Not only has the outfield led the Wolverines in consistency on defense, but they have also gained momentum on the offensive end to compliment it. The three outfielders hold three of the four top spots in batting averages among Michigan’s starters. The trio also bats in succession at the beginning of the lineup, another aspect of the game where they are together. 

The Wolverines’ veteran, Blair, continues to lead by example. She has consistently batted near the top of the lineup in her five years at Michigan — and this year is no exception. She leads the team with her .322 batting average, providing dependable production. 

While Blair continues to set the precedent, younger players — such as Sieler — have learned from the veteran. Sieler has made major improvements from a year ago, where her batting average was .240. This season she is hitting .296, and much of that is accounted for by her new confidence at the plate.

Rounding out the group, Mataya has always been a consistent hitter. Following her transfer from Boston College, Mataya has made an immediate impact for the Wolverines.
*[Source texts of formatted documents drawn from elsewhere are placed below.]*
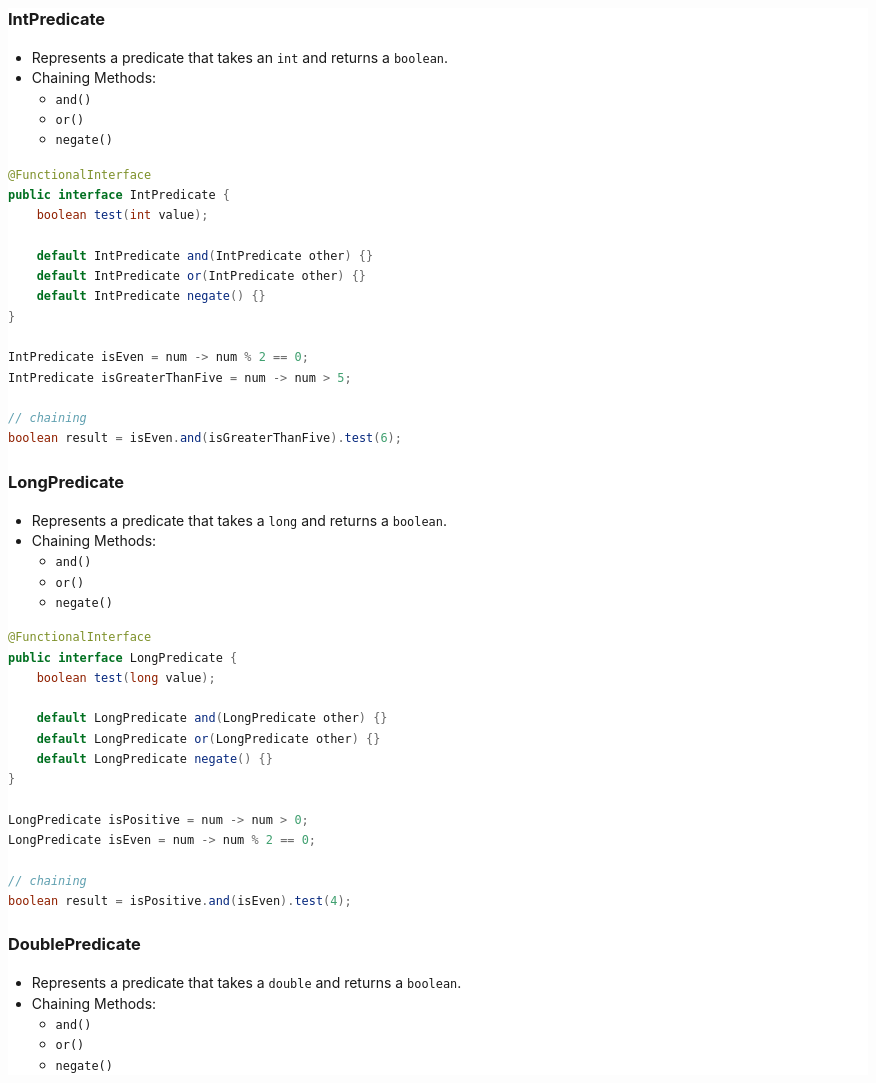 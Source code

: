 ### IntPredicate

* Represents a predicate that takes an `int` and returns a `boolean`.
* Chaining Methods:
  * `and()`
  * `or()`
  * `negate()`

```java
@FunctionalInterface
public interface IntPredicate {
    boolean test(int value);

    default IntPredicate and(IntPredicate other) {}
    default IntPredicate or(IntPredicate other) {}
    default IntPredicate negate() {}
}

IntPredicate isEven = num -> num % 2 == 0;
IntPredicate isGreaterThanFive = num -> num > 5;

// chaining
boolean result = isEven.and(isGreaterThanFive).test(6);
```

### LongPredicate

* Represents a predicate that takes a `long` and returns a `boolean`.
* Chaining Methods:
  * `and()`
  * `or()`
  * `negate()`

```java
@FunctionalInterface
public interface LongPredicate {
    boolean test(long value);

    default LongPredicate and(LongPredicate other) {}
    default LongPredicate or(LongPredicate other) {}
    default LongPredicate negate() {}
}

LongPredicate isPositive = num -> num > 0;
LongPredicate isEven = num -> num % 2 == 0;

// chaining
boolean result = isPositive.and(isEven).test(4);
```

### DoublePredicate

* Represents a predicate that takes a `double` and returns a `boolean`.
* Chaining Methods:
  * `and()`
  * `or()`
  * `negate()`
So far into the season, she has tallied an on base percentage of .355 and a batting average of .238.

While all three players are near the top of the hitting column, there is still room for improvement, as both Blair and Mataya’s career batting averages are higher than this year’s.

“We’re going to continue to speed up the game in practice,” Tholl said March 7. “And we’re getting to that point in the season (they’re) starting to feel more comfortable in the batter’s box.”

The Wolverines will continue to rely on the steady defense of their outfielders. But in order for Michigan to make great strides, the outfield will need to lead and propel the team offensively to complement.